• **Material provided**
|---|
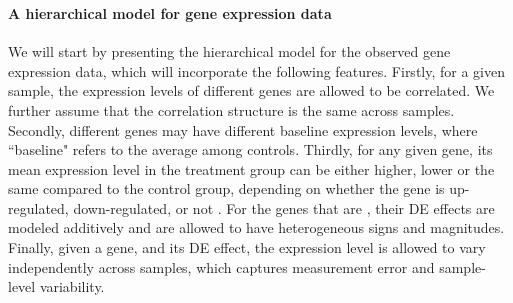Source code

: 	\subsubsection{\OurMethod}
	\paragraph{A hierarchical model for gene expression data}\label{subsection:YModel}
	We will start by presenting the hierarchical model for the observed gene expression data, which
	will incorporate the following features. Firstly, for a given sample, the expression levels of 
	different genes are allowed to be correlated. We further assume that the correlation structure 
	is the same across samples. Secondly, different genes may have different baseline expression 
	levels, where ``baseline" refers to the	average among controls. Thirdly, for any given gene, 
	its mean expression level in the treatment group can be either higher, lower or the same 
	compared to the control group, depending on whether the gene is up-regulated, down-regulated, 
	or not \DED. For the genes that are \DED, their DE effects are modeled 
	additively and are allowed to have heterogeneous signs and magnitudes. Finally, given a gene, 
	and its DE effect, the expression level is allowed to vary independently across samples, which 
	captures measurement error and sample-level variability.
	
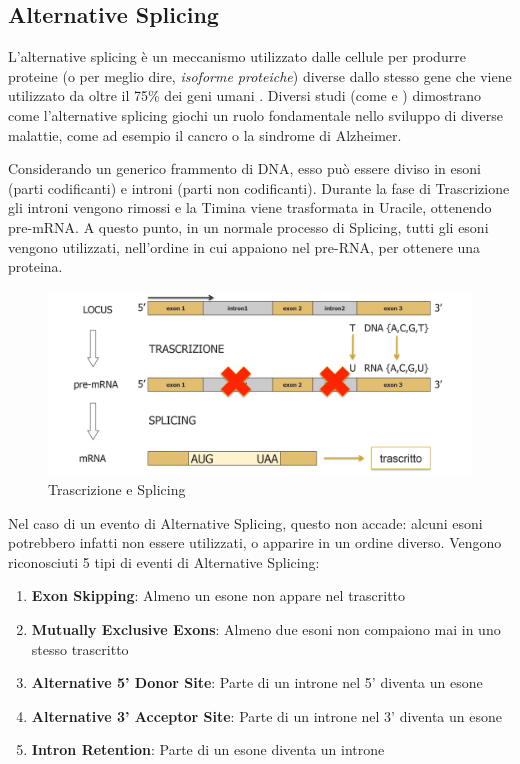 \subsection{Alternative Splicing}

L'alternative splicing è un meccanismo utilizzato dalle cellule per produrre proteine (o per meglio dire, \textit{isoforme proteiche}) diverse dallo stesso gene che viene utilizzato da oltre il 75\% dei geni umani \cite{ASExon}. Diversi studi (come \cite{ASDiseases} e \cite{ASAlzheimer}) dimostrano come l'alternative splicing giochi un ruolo fondamentale nello sviluppo di diverse malattie, come ad esempio il cancro o la sindrome di Alzheimer.

Considerando un generico frammento di DNA, esso può essere diviso in esoni (parti codificanti) e introni (parti non codificanti). Durante la fase di Trascrizione gli introni vengono rimossi e la Timina viene trasformata in Uracile, ottenendo pre-mRNA. A questo punto, in un normale processo di Splicing, tutti gli esoni vengono utilizzati, nell'ordine in cui appaiono nel pre-RNA, per ottenere una proteina.

\begin{figure}[h!]
	\centering
	\includegraphics[width=\linewidth]{images/splicing.png}
  \caption{Trascrizione e Splicing}
  \label{fig:Splicing}
\end{figure}

Nel caso di un evento di Alternative Splicing, questo non accade: alcuni esoni potrebbero infatti non essere utilizzati, o apparire in un ordine diverso. Vengono riconosciuti 5 tipi di eventi di Alternative Splicing:

\begin{enumerate}
	\item \textbf{Exon Skipping}: Almeno un esone non appare nel trascritto
	\item \textbf{Mutually Exclusive Exons}: Almeno due esoni non compaiono mai in uno stesso trascritto
	\item \textbf{Alternative 5' Donor Site}: Parte di un introne nel 5' diventa un esone
	\item \textbf{Alternative 3' Acceptor Site}: Parte di un introne nel 3' diventa un esone
	\item \textbf{Intron Retention}: Parte di un esone diventa un introne
\end{enumerate}

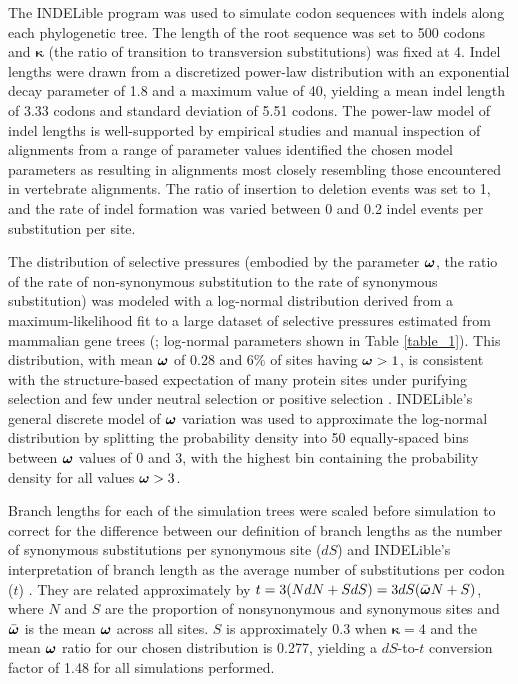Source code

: \documentclass{article}
\begin{document}
The INDELible program \citep{Fletcher2009INDELible} was used to
simulate codon sequences with indels along each phylogenetic tree. The
length of the root sequence was set to 500 codons and $\bm{\kappa}$ (the
ratio of transition to transversion substitutions) was fixed at 4.
Indel lengths were drawn from a discretized
power-law distribution with an exponential decay parameter of 1.8 and
a maximum value of 40, yielding a mean indel length of 3.33 codons and
standard deviation of 5.51 codons. The power-law model of indel
lengths is well-supported by empirical studies
\citep{Benner1993Empirical,Cartwright2009Problems} and manual
inspection of alignments from a range of parameter values identified
the chosen model parameters as resulting in alignments most closely
resembling those encountered in vertebrate alignments. The ratio of
insertion to deletion events was set to 1, and the rate of indel
formation was varied between 0 and 0.2 indel events per substitution
per site.

The distribution of \sw selective pressures (embodied by the parameter
$\bm{\omega}$, the ratio of the rate of non-synonymous substitution to the
rate of synonymous substitution) was modeled with a log-normal
distribution derived from a maximum-likelihood fit to a large dataset
of \sw selective pressures estimated from mammalian gene trees
(\citeyearpar{LindbladToh2011High}; log-normal parameters shown in Table
\ref{table_1}). This distribution, with mean $\bm{\omega}$ of 0.28 and 6\% of
sites having $\bm{\omega}>1$, is consistent with the structure-based
expectation of many protein sites under purifying selection and few
under neutral selection or positive selection
\citep{Smith1970Natural,Kimura1974SomePrinciples}. INDELible's general
discrete model of \sw $\bm{\omega}$ variation was used to approximate the
log-normal distribution by splitting the probability density into 50
equally-spaced bins between $\bm{\omega}$ values of 0 and 3, with the highest
bin containing the probability density for all values $\bm{\omega}>3$.

Branch lengths for each of the simulation trees were scaled before
simulation to correct for the difference between our definition of
branch lengths as the number of synonymous substitutions per
synonymous site ($dS$) and INDELible's interpretation of branch length
as the average number of substitutions per codon ($t$)
\citep{Fletcher2010Effect}. They are related approximately by
$t=3(NdN+SdS) = 3dS(\bar{\bm{\omega}{}}N+S)$, where $N$ and $S$ are the
proportion of nonsynonymous and synonymous sites and $\bar{\bm{\omega}}$ is
the mean $\bm{\omega}$ across all sites. $S$ is approximately 0.3 when
$\bm{\kappa}=4$ \citep{Yang1998Synonymous} and the mean $\bm{\omega}$ ratio
for our chosen distribution is 0.277, yielding a $dS$-to-$t$
conversion factor of 1.48 for all simulations performed.
\end{document}
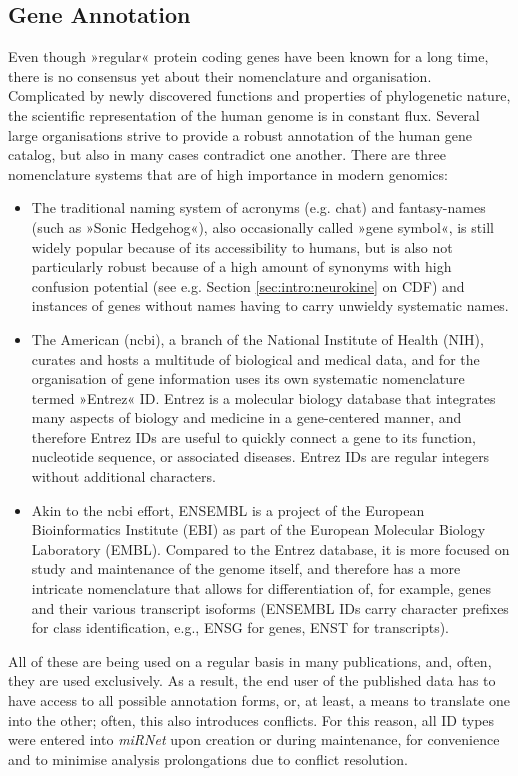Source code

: \subsection{Gene Annotation}
Even though »regular« protein coding genes have been known for a long time, there is no consensus yet about their nomenclature and organisation. Complicated by newly discovered functions and properties of phylogenetic nature, the scientific representation of the human genome is in constant flux. Several large organisations strive to provide a robust annotation of the human gene catalog, but also in many cases contradict one another. There are three nomenclature systems that are of high importance in modern genomics: 
\begin{itemize}
\item The traditional naming system of acronyms (e.g. \ac{chat}) and fantasy-names (such as »Sonic Hedgehog«), also occasionally called »gene symbol«, is still widely popular because of its accessibility to humans, but is also not particularly robust because of a high amount of synonyms with high confusion potential (see e.g. Section \ref{sec:intro:neurokine} on CDF) and instances of genes without names having to carry unwieldy systematic names.
\item The American (\ac{ncbi}), a branch of the National Institute of Health (NIH), curates and hosts a multitude of biological and medical data, and for the organisation of gene information uses its own systematic nomenclature termed »Entrez« ID. Entrez is a molecular biology database that integrates many aspects of biology and medicine in a gene-centered manner, and therefore Entrez IDs are useful to quickly connect a gene to its function, nucleotide sequence, or associated diseases. Entrez IDs are regular integers without additional characters.
\item Akin to the \ac{ncbi} effort, ENSEMBL is a project of the European Bioinformatics Institute (EBI) as part of the European Molecular Biology Laboratory (EMBL). Compared to the Entrez database, it is more focused on study and maintenance of the genome itself, and therefore has a more intricate nomenclature that allows for differentiation of, for example, genes and their various transcript isoforms (ENSEMBL IDs carry character prefixes for class identification, e.g., ENSG for genes, ENST for transcripts).
\end{itemize}
All of these are being used on a regular basis in many publications, and, often, they are used exclusively. As a result, the end user of the published data has to have access to all possible annotation forms, or, at least, a means to translate one into the other; often, this also introduces conflicts. For this reason, all ID types were entered into \textit{miRNet} upon creation or during maintenance, for convenience and to minimise analysis prolongations due to conflict resolution.

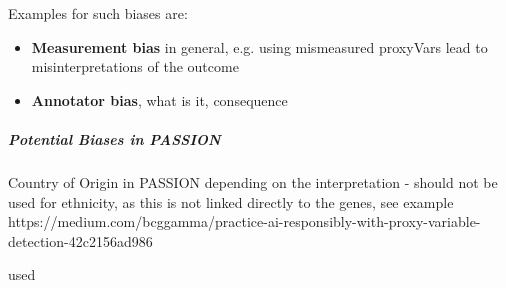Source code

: \documentclass[12pt, a4paper, oneside]{book}   	%
\newif\ifrawcitationactive
\newcommand{\rawcitationstart}{\color{purple}\rawcitationactivetrue}
\begin{document}
			Examples for such biases are:
			\begin{itemize}
				\item \textbf{Measurement bias} in general, e.g. using mismeasured \glspl{proxyVar} lead to misinterpretations of the outcome \autocite{Mehrabi_2021}
				\item \textbf{Annotator bias}, what is it, consequence \autocite{}
			\end{itemize}
			
			
			\subparagraph{Potential Biases in PASSION}
			Country of Origin in PASSION depending on the interpretation - should not be used for ethnicity, as this is not linked directly to the genes, see example https://medium.com/bcggamma/practice-ai-responsibly-with-proxy-variable-detection-42c2156ad986
			
			
			\rawcitationstart
			used
\end{document}
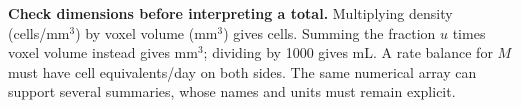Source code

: \textbf{Check dimensions before interpreting a total.} Multiplying density (cells/mm$^3$) by voxel volume (mm$^3$) gives cells. Summing the fraction $u$ times voxel volume instead gives mm$^3$; dividing by 1000 gives mL. A rate balance for $M$ must have cell equivalents/day on both sides. The same numerical array can support several summaries, whose names and units must remain explicit.
\endgroup
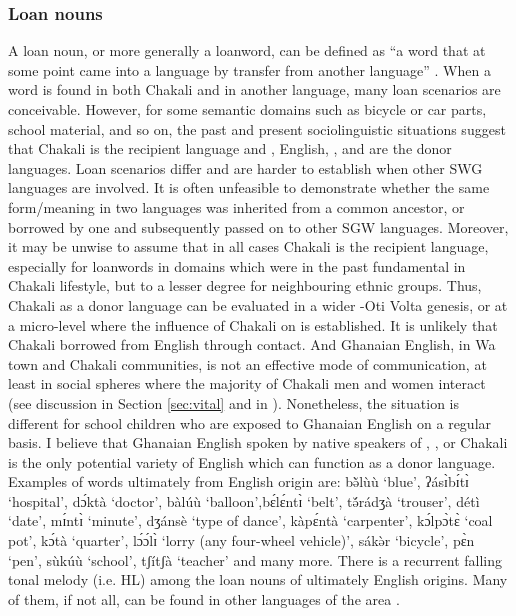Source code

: \begin{exe}
\begin{exe}
\begin{exe}
\begin{exe}
\begin{exe}
\begin{exe}
\begin{exe}
\begin{exe}
\subsubsection{Loan nouns}
\label{sec:GRM-borr-noun}

A loan noun,  or more generally a loanword, can be defined as  ``a word that at some point came into a language by transfer from another language'' \citep[58]{Hasp08}.  When a word is found in both Chakali and in another language, many loan scenarios are conceivable. However,  for some semantic domains such as   bicycle or car parts, school material, and so on, the past and present sociolinguistic situations  suggest that Chakali is the recipient language and , English, , and   are the donor languages.  Loan scenarios differ and are harder to establish when other SWG languages are involved. It is often unfeasible to demonstrate whether the same form/meaning in two languages was inherited from a common ancestor, or  borrowed by one and subsequently passed on to other SGW languages. Moreover, it may be unwise to assume that in all cases Chakali is  the recipient language, especially for loanwords in domains which  were in the past fundamental in Chakali lifestyle,  but to a lesser degree for neighbouring ethnic groups. Thus, Chakali as a donor language can be evaluated in a wider -Oti Volta genesis, or  at a micro-level where the influence of Chakali on  is established. It is unlikely that Chakali borrowed from English through contact. And Ghanaian English, in Wa town and Chakali communities,  is not an effective mode of communication, at least in social spheres where the majority of  Chakali men and women interact (see discussion in Section \ref{sec:vital} and in \citealt{brin15c}).  Nonetheless, the situation is different for school children  who are exposed to Ghanaian English on a regular basis. I believe that Ghanaian English spoken by native speakers of , , or Chakali  is the only potential variety of English which can function as a donor language. Examples of words ultimately  from English origin are: {\sls bə̆̀lùù} `blue', {\sls ʔásɪ̀bɪ́tɪ̀} `hospital', {\sls dɔ́ktà} `doctor', {\sls bàlúù} `balloon',{\sls bɛ́lɛ́ntɪ̀} `belt',  {\sls tə̆́rádʒà} `trouser',  {\sls détì} `date', {\sls mɪ́ntɪ̀} `minute',   {\sls dʒánsè} `type of dance',  {\sls kàpɛ́ntà} `carpenter', {\sls kɔ́lpɔ̀tɛ̀} `coal pot', {\sls kɔ́tà} `quarter', {\sls lɔ́ɔ́lɪ̀} `lorry (any four-wheel vehicle)',   {\sls sákə̀r} `bicycle',  {\sls pɛ̀n} `pen', {\sls sùkúù} `school',   {\sls tʃítʃà} `teacher' and many more.  There is a recurrent falling tonal melody (i.e. HL) among the loan nouns of  ultimately English origins. Many of them,  if not all, can be found in other languages of the area \citep{sisa75, daku07}. 


\end{exe}
\end{exe}
\end{exe}
\end{exe}
\end{exe}
\end{exe}
\end{exe}
\end{exe}
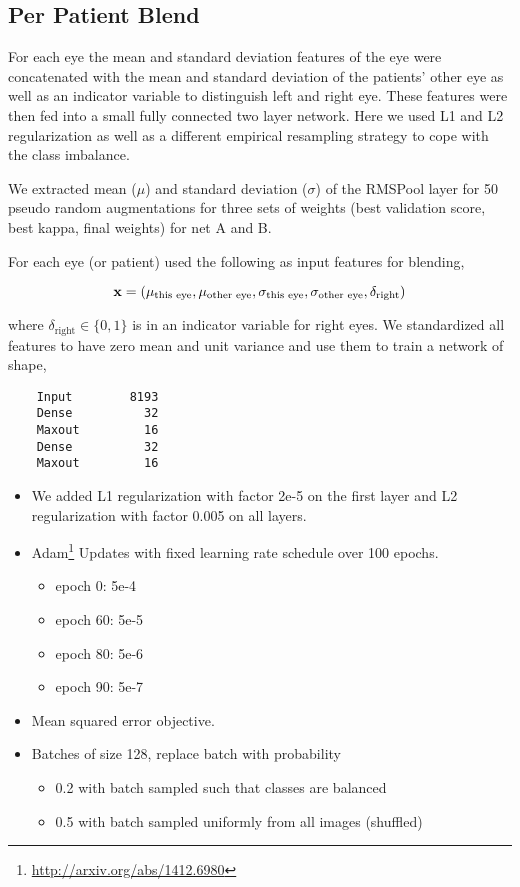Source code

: \documentclass[12pt,a4paper]{scrartcl}
\begin{document}
\subsection{Per Patient Blend}
For each eye the mean and standard deviation features of the eye were concatenated with the mean and standard deviation of the patients' other eye as well as an indicator variable to distinguish left and right eye. These features were then fed into a small fully connected two layer network. Here we used L1 and L2 regularization as well as a different empirical resampling strategy to cope with the class imbalance.


We extracted mean ($\mu$) and standard deviation ($\sigma$) of the RMSPool layer for 50 pseudo random augmentations for three sets of weights (best validation score,
best kappa, final weights) for net A and B.

For each eye (or patient) used the following as input features for
blending,

\[
{\bf x} = (\mu_\textrm{this eye}, \mu_\textrm{other eye}, \sigma_\textrm{this eye}, \sigma_\textrm{other eye}, \delta_\textrm{right})
\]

where $\delta_\textrm{right} \in \{0, 1\}$ is in an indicator variable for right eyes. We standardized all features to have zero mean and unit variance and use them to train a network of shape,

\begin{verbatim}
    Input        8193
    Dense          32
    Maxout         16
    Dense          32
    Maxout         16
\end{verbatim}

\begin{itemize}
\itemsep1pt\parskip0pt
\item We added L1 regularization with factor 2e-5 on the first layer and L2 regularization
  with factor 0.005 on all layers.
\item
  Adam\footnote{\url{http://arxiv.org/abs/1412.6980}} Updates with fixed
  learning rate schedule over 100 epochs.
  \begin{itemize}
\item
  epoch 0: 5e-4
\item
  epoch 60: 5e-5
\item
  epoch 80: 5e-6
\item
  epoch 90: 5e-7
  \end{itemize}
\item
  Mean squared error objective.
\item
  Batches of size 128, replace batch with probability
  \begin{itemize}
\item
  0.2 with batch sampled such that classes are balanced
\item
  0.5 with batch sampled uniformly from all images (shuffled)
 \end{itemize}
\end{itemize}
\end{document}
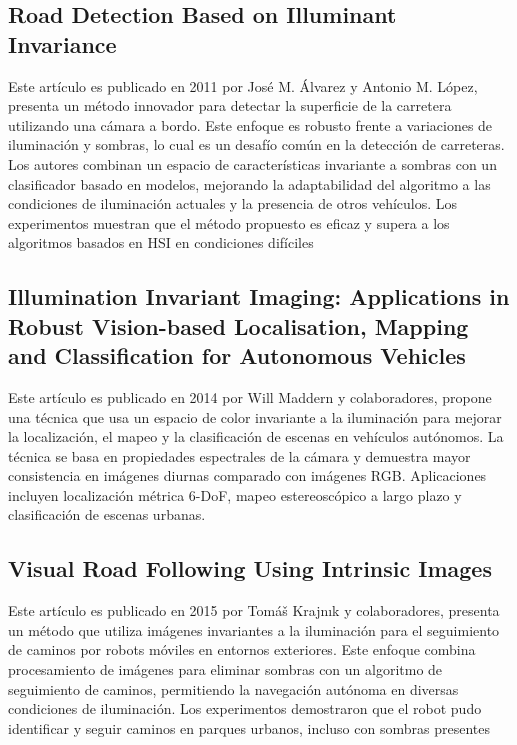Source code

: \subsection{Road Detection Based on Illuminant Invariance}\label{alvarez-1}

Este artículo es publicado en 2011 por José M. Álvarez y Antonio M. López, presenta un método innovador para detectar la superficie de la carretera utilizando una cámara a bordo. Este enfoque es robusto frente a variaciones de iluminación y sombras, lo cual es un desafío común en la detección de carreteras. Los autores combinan un espacio de características invariante a sombras con un clasificador basado en modelos, mejorando la adaptabilidad del algoritmo a las condiciones de iluminación actuales y la presencia de otros vehículos. Los experimentos muestran que el método propuesto es eficaz y supera a los algoritmos basados en HSI en condiciones difíciles

\subsection{Illumination Invariant Imaging: Applications in Robust Vision-based Localisation, Mapping and Classification for Autonomous Vehicles}\label{maddern-1}

Este artículo es publicado en 2014 por Will Maddern y colaboradores, propone una técnica que usa un espacio de color invariante a la iluminación para mejorar la localización, el mapeo y la clasificación de escenas en vehículos autónomos. La técnica se basa en propiedades espectrales de la cámara y demuestra mayor consistencia en imágenes diurnas comparado con imágenes RGB. Aplicaciones incluyen localización métrica 6-DoF, mapeo estereoscópico a largo plazo y clasificación de escenas urbanas.

\subsection{Visual Road Following Using Intrinsic Images}\label{krejnik-1}

Este artículo es publicado en 2015 por Tomáš Krajnık y colaboradores, presenta un método que utiliza imágenes invariantes a la iluminación para el seguimiento de caminos por robots móviles en entornos exteriores. Este enfoque combina procesamiento de imágenes para eliminar sombras con un algoritmo de seguimiento de caminos, permitiendo la navegación autónoma en diversas condiciones de iluminación. Los experimentos demostraron que el robot pudo identificar y seguir caminos en parques urbanos, incluso con sombras presentes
|---|
• **Your assignment**
Within the listing above, the range opens at the line with "branch lengths as" and closes at the line with "and $S$ are the". Reproduce exactly the lines of that range, including both ends.

• **Solution**
branch lengths as the number of synonymous substitutions per
synonymous site ($dS$) and INDELible's interpretation of branch length
as the average number of substitutions per codon ($t$)
\citep{Fletcher2010Effect}. They are related approximately by
$t=3(NdN+SdS) = 3dS(\bar{\bm{\omega}{}}N+S)$, where $N$ and $S$ are the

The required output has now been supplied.